9. November 20235 Min. gelesen

Frauen stellen im Pop zunehmend ihre unschönen Seiten zur Schau. Was das mit Empowerment und Digitalisierung zu tun hat.

Der weibliche Popstar ist klassischerweise makellos. Das prägende Bild von „Like a Virgin“ ist Madonna im weißen Kleid mit glitzernden Ketten um den Hals. Im Video zu „All for You“ tanzt Janet Jackson eine schwungvolle Choreo, fährt sich durch die Haare und lacht in die Kamera. Von Brigitte Bardot bis Whitney Houston verkörperten Frauen als Musikidole stets das Hübsche, Glamouröse, Verführerische und Begehrenswerte. Das tun sie zum Teil auch heute noch. Aber immer mehr rückt eine Figur ins Rampenlicht, die ihrem Erscheinungsbild nach ganz und gar nicht mehr glatt und perfekt ist; sie ist vielmehr unsicher, notgeil, neurotisch, selbstverliebt, einsam, verletzlich.

Was Kurt Cobain durfte, darf heute auch Kesha

Billie Eilish in ihrer Inszenierung als „bad guy“ stellt nur eine Vorstufe dieses Trends dar. Dass sie deine Mutter zum Weinen bringt und vielleicht mit deinem Vater schläft, sagt sie vor allem als Spiel. Aber dass Frauen im Pop zunehmend die Details ihrer Fetische, Hysterien und Sinnkrisen in den Mittelpunkt stellen, spiegelt ein genuines Streben nach Selbstermächtigung wider. So präsentiert Olivia Rodrigo auf ihrem neuen Album die „perfect all-American bitch“, die sogar beim Weinen hübsch aussieht, als reine Karikatur. Dagegen kann Hässlichsein heute empowernd sein – zumindest wenn man sich diese Eigenschaft selbstbrwusst aneignet.
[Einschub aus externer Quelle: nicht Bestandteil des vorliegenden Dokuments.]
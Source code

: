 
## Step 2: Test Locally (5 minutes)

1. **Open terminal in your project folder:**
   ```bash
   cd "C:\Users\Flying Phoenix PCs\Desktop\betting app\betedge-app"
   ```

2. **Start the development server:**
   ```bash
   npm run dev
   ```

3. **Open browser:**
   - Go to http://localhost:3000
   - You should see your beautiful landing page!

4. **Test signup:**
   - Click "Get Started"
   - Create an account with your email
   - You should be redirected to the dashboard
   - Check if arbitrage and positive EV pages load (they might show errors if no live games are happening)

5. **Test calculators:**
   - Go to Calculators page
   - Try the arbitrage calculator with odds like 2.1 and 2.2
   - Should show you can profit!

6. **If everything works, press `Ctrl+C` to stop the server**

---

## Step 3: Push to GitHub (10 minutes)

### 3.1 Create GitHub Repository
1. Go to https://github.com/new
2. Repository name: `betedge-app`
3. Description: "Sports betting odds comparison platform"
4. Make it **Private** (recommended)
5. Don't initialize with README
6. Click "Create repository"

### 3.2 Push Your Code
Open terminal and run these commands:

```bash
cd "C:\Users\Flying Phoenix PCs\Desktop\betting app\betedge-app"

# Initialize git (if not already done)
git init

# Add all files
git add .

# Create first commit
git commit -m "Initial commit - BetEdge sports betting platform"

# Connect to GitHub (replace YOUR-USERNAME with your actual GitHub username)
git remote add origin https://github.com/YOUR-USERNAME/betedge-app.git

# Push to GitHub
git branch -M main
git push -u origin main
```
Nun kann man fragen: Hat nicht jedes Idol Ecken und Kanten? Vermutlich ja, denn sonst wäre es bloß der langweilige Prototyp einer Persönlichkeit. Indem Popstars provozieren, können sie zu einem Wandel von Normen beitragen, die gesellschaftlich ins Wanken geraten sind. Doch Kurt Cobain oder Udo Lindenberg verzieh man es immer leichter als Britney Spears, wenn sie sich von ihrer dreckigen, respektlosen und wankelmütigen Seite zeigten. Spätestens seit den 1960er-Jahren präsentieren sich zwar auch Musikerinnen entgegen der herrschenden Schönheits- und Sittlichkeitsideale. Jedoch sind Betty Davis oder Björk als Ikonen einer Subkultur noch lange keine Popstars. Kesha und Cardi B dagegen schon.

Mit dem Feminismus-Schub der letzten Jahre sind Frauen im Pop heute weniger gezwungen, ein bestimmtes Idealbild zu bedienen. Oft können sie all den schlechten Geschmack offenbaren, der Männern schon lange vergönnt ist. Zumindest scheinen viele Frauen im Pop gegen die Erwartung aufzubegehren, das Unberührte und Tadellose abzubilden. In der breiten Öffentlichkeit findet das mehr Anklang als noch vor gut zehn Jahren: Damals stilisierte sich Kesha als ungezügeltes Party-Girl und wurde dafür als billig und pervers abgetan. Heute applaudieren ihr die meisten Kritiker:innen für die Waghalsigkeit ihrer Ästhetik.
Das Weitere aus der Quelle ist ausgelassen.